Od dłuższego czasu odkładasz większe wydatki, gdyż boisz się, że w razie zwolnienia z pracy nie będziesz w stanie spłacić rat za zakupiony towar? Jedna z największych sieci marketów AGD RTV wymyśliła promocję kierowaną do osób, które boją się bezrobocia.

Na czym polega promocja? Otóż każdy, kto odkłada zakup telewizora czy lodówki bojąc się wylądowania na bruku, może w czasie trwania promocji dokonać takiego zakupu bez obaw – jeśli straci pracę, będzie mógł oddać towar do sklepu i odzyskać całość zapłaconych za niego pieniędzy.

Nie ma oczywiście róży bez kolców – w regulaminie promocji czytamy, że aby odzyskać pieniądze konieczne jest przedstawienie potwierdzonego oryginałem zaświadczenia właściwego Urzędu Pracy statusu bezrobotnego w rozumieniu przepisów ustawy z dnia 20 kwietnia 2004 o promocji zatrudnienia i instytucjach rynku pracy, z adnotacją o prawie do pobierania zasiłku dla bezrobotnych.

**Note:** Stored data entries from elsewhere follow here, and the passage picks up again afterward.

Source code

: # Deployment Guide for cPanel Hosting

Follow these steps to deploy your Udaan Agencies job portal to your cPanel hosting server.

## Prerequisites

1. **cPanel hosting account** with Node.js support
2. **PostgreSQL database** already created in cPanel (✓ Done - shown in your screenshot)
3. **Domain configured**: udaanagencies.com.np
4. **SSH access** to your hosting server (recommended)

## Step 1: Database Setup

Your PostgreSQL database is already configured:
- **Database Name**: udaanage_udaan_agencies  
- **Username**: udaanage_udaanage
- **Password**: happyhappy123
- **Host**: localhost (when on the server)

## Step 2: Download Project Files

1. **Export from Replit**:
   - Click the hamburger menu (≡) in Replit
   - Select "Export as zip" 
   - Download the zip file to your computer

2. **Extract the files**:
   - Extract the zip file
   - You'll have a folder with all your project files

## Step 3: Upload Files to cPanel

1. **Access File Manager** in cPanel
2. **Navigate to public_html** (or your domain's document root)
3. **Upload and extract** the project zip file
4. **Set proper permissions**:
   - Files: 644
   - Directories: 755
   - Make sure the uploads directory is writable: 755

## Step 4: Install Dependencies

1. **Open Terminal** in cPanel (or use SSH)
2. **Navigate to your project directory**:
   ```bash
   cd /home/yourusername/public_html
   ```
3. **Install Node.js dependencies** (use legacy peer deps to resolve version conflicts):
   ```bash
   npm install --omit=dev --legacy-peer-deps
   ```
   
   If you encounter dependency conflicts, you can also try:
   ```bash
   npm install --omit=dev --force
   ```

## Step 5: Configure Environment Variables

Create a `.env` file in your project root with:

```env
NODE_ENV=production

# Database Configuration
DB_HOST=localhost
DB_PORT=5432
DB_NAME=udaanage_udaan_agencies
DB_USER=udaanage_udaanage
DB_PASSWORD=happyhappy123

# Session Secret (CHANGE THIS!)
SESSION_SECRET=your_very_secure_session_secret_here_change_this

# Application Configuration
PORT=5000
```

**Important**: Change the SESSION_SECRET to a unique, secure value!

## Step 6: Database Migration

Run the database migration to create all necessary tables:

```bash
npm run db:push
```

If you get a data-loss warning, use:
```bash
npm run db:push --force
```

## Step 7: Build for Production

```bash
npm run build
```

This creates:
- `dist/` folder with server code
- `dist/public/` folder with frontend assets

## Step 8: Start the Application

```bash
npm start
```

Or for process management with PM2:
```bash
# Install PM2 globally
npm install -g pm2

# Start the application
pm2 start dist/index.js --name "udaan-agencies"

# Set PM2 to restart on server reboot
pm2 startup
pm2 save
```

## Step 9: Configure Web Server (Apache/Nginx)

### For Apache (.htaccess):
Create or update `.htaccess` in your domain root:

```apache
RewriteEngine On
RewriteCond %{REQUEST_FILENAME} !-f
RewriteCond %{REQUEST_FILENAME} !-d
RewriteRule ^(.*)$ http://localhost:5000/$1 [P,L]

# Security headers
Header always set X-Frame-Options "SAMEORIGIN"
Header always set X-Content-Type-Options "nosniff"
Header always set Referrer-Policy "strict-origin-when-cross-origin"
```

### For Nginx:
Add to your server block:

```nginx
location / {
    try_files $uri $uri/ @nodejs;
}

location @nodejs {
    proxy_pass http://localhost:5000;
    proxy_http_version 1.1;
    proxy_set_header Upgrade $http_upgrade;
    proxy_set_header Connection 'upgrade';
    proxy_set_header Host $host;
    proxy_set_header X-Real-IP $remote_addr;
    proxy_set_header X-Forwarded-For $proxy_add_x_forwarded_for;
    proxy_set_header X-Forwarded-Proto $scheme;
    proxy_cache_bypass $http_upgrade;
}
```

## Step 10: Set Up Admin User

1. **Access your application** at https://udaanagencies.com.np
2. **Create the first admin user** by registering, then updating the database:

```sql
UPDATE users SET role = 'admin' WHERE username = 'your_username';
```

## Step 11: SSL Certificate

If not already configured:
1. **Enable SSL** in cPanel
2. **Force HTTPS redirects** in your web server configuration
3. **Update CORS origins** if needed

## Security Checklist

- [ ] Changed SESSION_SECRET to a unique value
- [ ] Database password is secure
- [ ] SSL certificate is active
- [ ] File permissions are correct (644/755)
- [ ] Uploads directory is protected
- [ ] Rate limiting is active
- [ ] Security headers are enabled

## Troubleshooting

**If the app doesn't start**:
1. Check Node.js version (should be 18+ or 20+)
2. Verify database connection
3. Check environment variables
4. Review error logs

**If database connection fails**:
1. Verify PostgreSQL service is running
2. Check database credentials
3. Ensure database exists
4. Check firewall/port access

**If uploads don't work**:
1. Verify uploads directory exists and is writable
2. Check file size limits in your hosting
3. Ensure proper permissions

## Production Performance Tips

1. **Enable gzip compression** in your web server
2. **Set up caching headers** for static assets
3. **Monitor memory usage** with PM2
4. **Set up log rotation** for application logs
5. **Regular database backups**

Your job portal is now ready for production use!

Przypomnijmy teraz, że prawo do zasiłku mają ci bezrobotni, którzy w okresie 18 miesięcy przed rejestracją mogą udokumentować 365 dni zatrudnienia na etat. Jeśli więc po ponad roku bezrobocia, pracujesz zaledwie kilka miesięcy i „nie zdążysz” nabyć prawa do zasiłku – jak wynika z regulaminu promocji – pieniędzy za zakup nie odzyskasz.

Jak uważacie – czy takie „promocje dla zagrożonych bezrobociem” to dobry pomysł? Czy fakt iż organizuje je spory sklep, któremu przecież nie zależy na tym byś miał nową lodówkę, ale na tym, by ci tą lodówkę sprzedać, może świadczyć o tym, że kryzys rzeczywiście mija i ryzyko utraty pracy staje się obecnie niższe?